── Records for processing ──
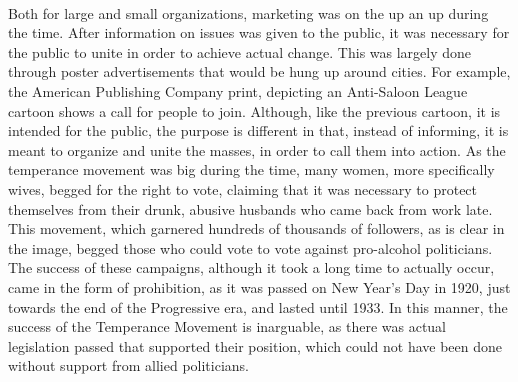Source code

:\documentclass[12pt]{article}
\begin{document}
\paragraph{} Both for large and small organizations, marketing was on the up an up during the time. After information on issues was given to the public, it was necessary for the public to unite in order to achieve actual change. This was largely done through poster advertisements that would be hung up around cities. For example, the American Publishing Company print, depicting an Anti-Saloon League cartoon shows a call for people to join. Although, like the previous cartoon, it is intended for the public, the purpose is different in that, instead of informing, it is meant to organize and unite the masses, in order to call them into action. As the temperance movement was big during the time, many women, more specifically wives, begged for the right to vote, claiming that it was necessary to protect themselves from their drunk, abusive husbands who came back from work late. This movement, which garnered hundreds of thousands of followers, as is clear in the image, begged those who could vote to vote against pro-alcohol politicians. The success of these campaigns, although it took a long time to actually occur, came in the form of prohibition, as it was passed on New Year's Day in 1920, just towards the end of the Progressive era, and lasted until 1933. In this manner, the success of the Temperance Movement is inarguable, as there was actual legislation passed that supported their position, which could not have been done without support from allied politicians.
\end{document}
───
── Records for processing ──
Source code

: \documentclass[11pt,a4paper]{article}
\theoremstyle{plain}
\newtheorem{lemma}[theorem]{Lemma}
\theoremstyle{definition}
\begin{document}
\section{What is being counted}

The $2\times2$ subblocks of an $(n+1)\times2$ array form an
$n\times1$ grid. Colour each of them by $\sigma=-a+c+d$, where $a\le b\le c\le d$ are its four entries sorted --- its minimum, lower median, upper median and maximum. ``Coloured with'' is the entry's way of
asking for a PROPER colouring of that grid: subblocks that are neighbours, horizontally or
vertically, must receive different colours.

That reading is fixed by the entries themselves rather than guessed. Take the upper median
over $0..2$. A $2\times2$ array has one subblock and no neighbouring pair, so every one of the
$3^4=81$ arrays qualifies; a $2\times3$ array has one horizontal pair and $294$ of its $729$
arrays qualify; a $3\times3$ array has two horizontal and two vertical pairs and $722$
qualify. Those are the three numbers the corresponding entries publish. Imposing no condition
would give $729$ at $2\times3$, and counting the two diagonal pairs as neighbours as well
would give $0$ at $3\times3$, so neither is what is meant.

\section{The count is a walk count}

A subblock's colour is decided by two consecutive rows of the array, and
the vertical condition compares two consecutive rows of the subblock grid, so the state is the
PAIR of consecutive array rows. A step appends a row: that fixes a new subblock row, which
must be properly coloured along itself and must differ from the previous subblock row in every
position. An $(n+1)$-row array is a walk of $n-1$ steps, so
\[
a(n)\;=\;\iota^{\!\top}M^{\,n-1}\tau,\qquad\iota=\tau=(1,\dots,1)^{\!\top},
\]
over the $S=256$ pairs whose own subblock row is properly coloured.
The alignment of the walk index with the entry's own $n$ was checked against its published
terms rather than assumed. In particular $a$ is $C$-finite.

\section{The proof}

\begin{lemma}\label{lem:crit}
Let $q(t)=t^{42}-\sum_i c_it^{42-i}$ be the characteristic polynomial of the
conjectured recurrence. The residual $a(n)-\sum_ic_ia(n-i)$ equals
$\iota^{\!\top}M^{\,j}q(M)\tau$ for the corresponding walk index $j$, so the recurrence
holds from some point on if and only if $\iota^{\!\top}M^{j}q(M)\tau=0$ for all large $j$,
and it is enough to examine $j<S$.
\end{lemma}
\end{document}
───
▶ [What to produce] Your answer should be the exact lines above from the one with "position. An $(n+1)$-row" through the one with "conjectured recurrence. The", both included, and nothing besides.

▶ [Exercise response]
position. An $(n+1)$-row array is a walk of $n-1$ steps, so
\[
a(n)\;=\;\iota^{\!\top}M^{\,n-1}\tau,\qquad\iota=\tau=(1,\dots,1)^{\!\top},
\]
over the $S=256$ pairs whose own subblock row is properly coloured.
The alignment of the walk index with the entry's own $n$ was checked against its published
terms rather than assumed. In particular $a$ is $C$-finite.

\section{The proof}

\begin{lemma}\label{lem:crit}
Let $q(t)=t^{42}-\sum_i c_it^{42-i}$ be the characteristic polynomial of the
conjectured recurrence. The residual $a(n)-\sum_ic_ia(n-i)$ equals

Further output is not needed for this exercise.